Los conceptos antropocentrismo y androcentrismo provienen de las voces griegas “anthropós” y “andrós” que, respectivamente, significan ser humano y varón. En una parte importante de la historia en general, y en el Renacimiento en particular, se produce un solapamiento entre el antropocentrismo y el androcentrismo, es decir, que ser lo primero equivale también a ser lo segundo. Pero la relación entre una escritura antropocéntrica y otra androcéntrica no es de implicación lógica, sino de negación de una parte de lo humano, el sujeto femenino, que también es un sujeto activo en la construcción de la cultura. Además de la negación del sujeto mujer, como partícipe en la construccin de la sociedad humana, el androcentrismo se caracteriza por lo que Amelia Valcárcel ha denominado heterodesignación(3) de lo mujer: qué sea una mujer X puede deducirse de lo que sea cualquier mujer, con la consiguiente negación de la individualidad de todo sujeto humano de sexo femenino.
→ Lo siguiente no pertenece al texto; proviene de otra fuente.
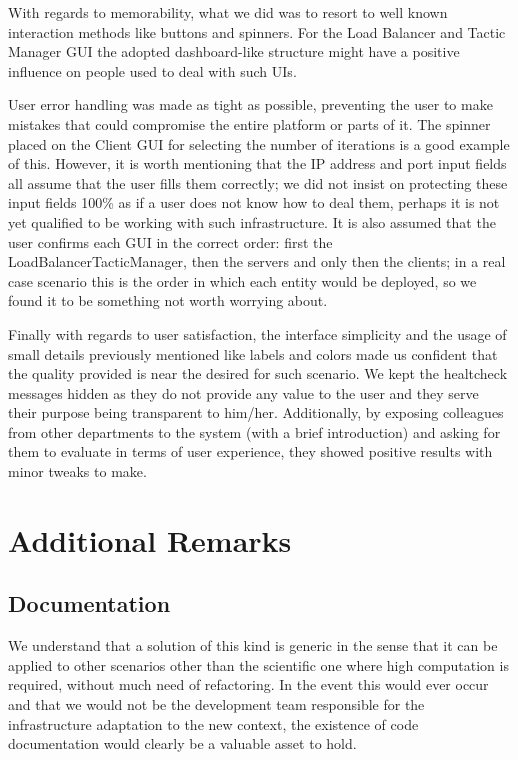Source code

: \documentclass[12pt]{article}
\begin{document}
With regards to memorability, what we did was to resort to well known interaction methods like buttons and spinners.
For the Load Balancer and Tactic Manager GUI the adopted dashboard-like structure might have a positive influence on people used to deal with such UIs.

User error handling was made as tight as possible, preventing the user to make mistakes that could compromise the entire platform or parts of it.
The spinner placed on the Client GUI for selecting the number of iterations is a good example of this.
However, it is worth mentioning that the IP address and port input fields all assume that the user fills them correctly; we did not insist on protecting these
input fields 100\% as if a user does not know how to deal them, perhaps it is not yet qualified to be working with such infrastructure.
It is also assumed that the user confirms each GUI in the correct order: first the LoadBalancerTacticManager, then the servers and only then the clients; in
a real case scenario this is the order in which each entity would be deployed, so we found it to be something not worth worrying about.

Finally with regards to user satisfaction, the interface simplicity and the usage of small details previously mentioned like labels and colors made us confident
that the quality provided is near the desired for such scenario.
We kept the healtcheck messages hidden as they do not provide any value to the user and they serve their purpose being transparent to him/her.
Additionally, by exposing colleagues from other departments to the system (with a brief introduction) and asking for them to evaluate in terms of user experience,
they showed positive results with minor tweaks to make.

\newpage
\section{Additional Remarks} \label{remarks} %

\subsection{Documentation} \label{documentation} %

We understand that a solution of this kind is generic in the sense that it can be applied to other scenarios other than the scientific one where high computation
is required, without much need of refactoring.
In the event this would ever occur and that we would not be the development team responsible for the infrastructure adaptation to the new context,
the existence of code documentation would clearly be a valuable asset to hold.
\end{document}
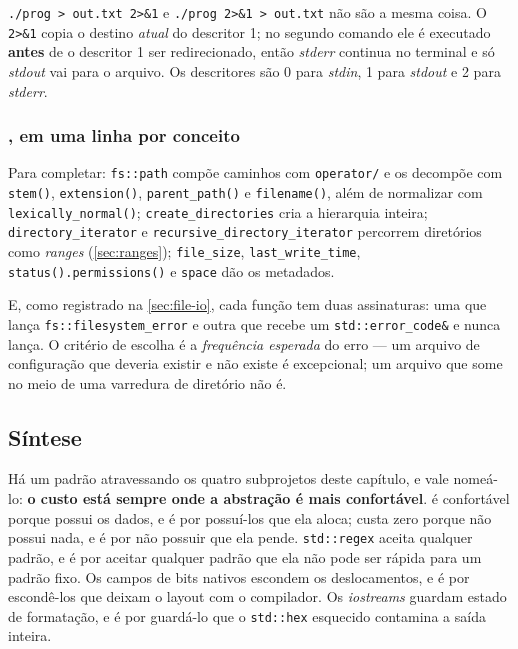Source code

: \begin{armadilha}
\texttt{./prog > out.txt 2>\&1} e \texttt{./prog 2>\&1 > out.txt} não são a
mesma coisa. O \texttt{2>\&1} copia o destino \emph{atual} do descritor 1; no
segundo comando ele é executado \textbf{antes} de o descritor 1 ser
redirecionado, então \emph{stderr} continua no terminal e só \emph{stdout} vai
para o arquivo. Os descritores são 0 para \emph{stdin}, 1 para \emph{stdout} e 2
para \emph{stderr}.
\end{armadilha}

\subsubsection{, em uma linha por conceito}

Para completar: \texttt{fs::path} compõe caminhos com \texttt{operator/} e os
decompõe com \texttt{stem()}, \texttt{extension()}, \texttt{parent\_path()} e
\texttt{filename()}, além de normalizar com \texttt{lexically\_normal()};
\texttt{create\_directories} cria a hierarquia inteira;
\texttt{directory\_iterator} e \texttt{recursive\_directory\_iterator}
percorrem diretórios como
\emph{ranges} (\cref{sec:ranges}); \texttt{file\_size},
\texttt{last\_write\_time}, \texttt{status().permissions()} e \texttt{space}
dão os metadados.

E, como registrado na \cref{sec:file-io}, cada função tem duas assinaturas: uma
que lança \texttt{fs::filesystem\_error} e outra que recebe um
\texttt{std::error\_code\&} e nunca lança. O critério de escolha é a
\emph{frequência esperada} do erro --- um arquivo de configuração que deveria
existir e não existe é excepcional; um arquivo que some no meio de uma varredura
de diretório não é.

\subsection{Síntese}

Há um padrão atravessando os quatro subprojetos deste capítulo, e vale nomeá-lo:
\textbf{o custo está sempre onde a abstração é mais confortável}.
 é confortável porque possui os dados, e é por possuí-los
que ela aloca;  custa zero porque não possui nada, e é
por não possuir que ela pende. \texttt{std::regex} aceita qualquer padrão, e é
por aceitar qualquer padrão que ela não pode ser rápida para um padrão fixo. Os
campos de bits nativos escondem os deslocamentos, e é por escondê-los que
deixam o layout com o compilador. Os \emph{iostreams} guardam estado de
formatação, e é por guardá-lo que o \texttt{std::hex} esquecido contamina a
saída inteira.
La recuperación y difusión del pensamiento de Oliva Sabuco significa acercarnos al pensamiento renacentista que inicia el divorcio entre antropocentrismo y androcentrismo. En su obra escrita en castellano, las mujeres son atendidas de una manera desconocida en los literatos, científicos y pensadores, en general, de la España del siglo XVI. Y de ningún modo se les niega la capacidad racional, como era usual entre sus contemporáneos. Su autoridad tiene una peculiar relevancia, en un período histórico en que los autores más sobresalientes vertían en sus influyentes obras sus prejuicios misóginos(4). Lope de Vega escribió elogiosamente sobre la Décima Musa, como llamaba el autor de Fuenteovejuna a la escritora de Alcaraz.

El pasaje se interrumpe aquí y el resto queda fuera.